A fairly trivial result that Rudin doesn't mention even in passing is that if you have two subsets of extended reals $A$ and $B$ such that $A\subseteq B$, we can conclude $$\inf B\leq \inf A\quad\text{and}\quad\sup A\leq \sup B\,.$$

We might be able to adapt this result.

For each $n\in\mathbb{N}$, let us define $$S_n=[s_n, \infty),\quad T_n=[t_n, \infty),\quad S=\bigcup_{k=1}^\infty S_k,\quad T=\bigcup_{k=1}^\infty T_k\,.$$

Since $s_n\leq t_n$ for every $n$, we have that $T\subseteq S$. Which then implies that $$\inf S\leq\inf T\,.$$

Of course, this in turn demands that we would verify $\inf S=\liminf s_n$ and $\inf T=\liminf t_n$. This is slightly tedious but is fairly straightforward (dare I say trivial) from the definitions of subsequential limits.
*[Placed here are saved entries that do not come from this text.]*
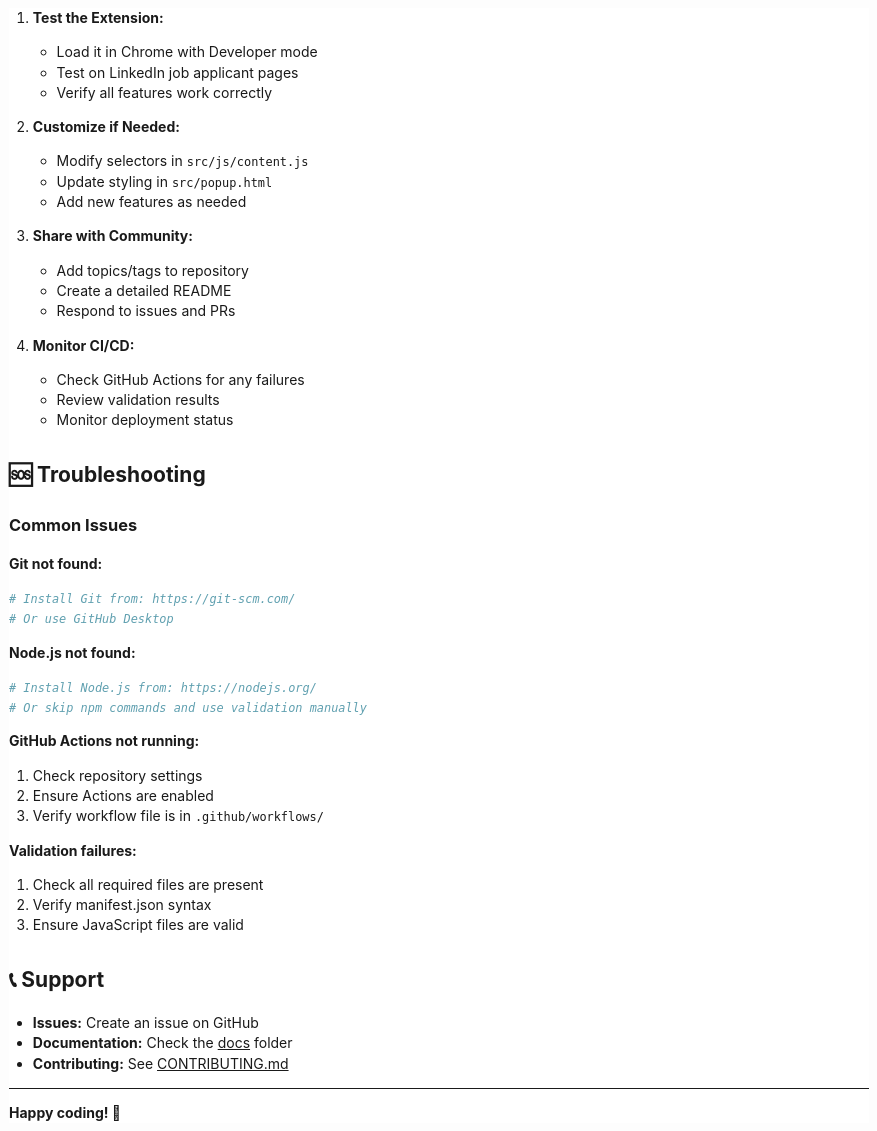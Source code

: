 1. **Test the Extension:**
   - Load it in Chrome with Developer mode
   - Test on LinkedIn job applicant pages
   - Verify all features work correctly

2. **Customize if Needed:**
   - Modify selectors in `src/js/content.js`
   - Update styling in `src/popup.html`
   - Add new features as needed

3. **Share with Community:**
   - Add topics/tags to repository
   - Create a detailed README
   - Respond to issues and PRs

4. **Monitor CI/CD:**
   - Check GitHub Actions for any failures
   - Review validation results
   - Monitor deployment status

## 🆘 Troubleshooting

### Common Issues

**Git not found:**
```bash
# Install Git from: https://git-scm.com/
# Or use GitHub Desktop
```

**Node.js not found:**
```bash
# Install Node.js from: https://nodejs.org/
# Or skip npm commands and use validation manually
```

**GitHub Actions not running:**
1. Check repository settings
2. Ensure Actions are enabled
3. Verify workflow file is in `.github/workflows/`

**Validation failures:**
1. Check all required files are present
2. Verify manifest.json syntax
3. Ensure JavaScript files are valid

## 📞 Support

- **Issues:** Create an issue on GitHub
- **Documentation:** Check the [docs](docs/) folder
- **Contributing:** See [CONTRIBUTING.md](docs/CONTRIBUTING.md)

---

**Happy coding! 🎉**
A similar argument using unions of lower sets, instead of unions of upper sets, gives the limsup inequality.

I personally wonder if Rudin had an interleaving argument in mind---creating a new sequence from the two sequences that made these inequalities obvious. But I couldn't construct such a sequence.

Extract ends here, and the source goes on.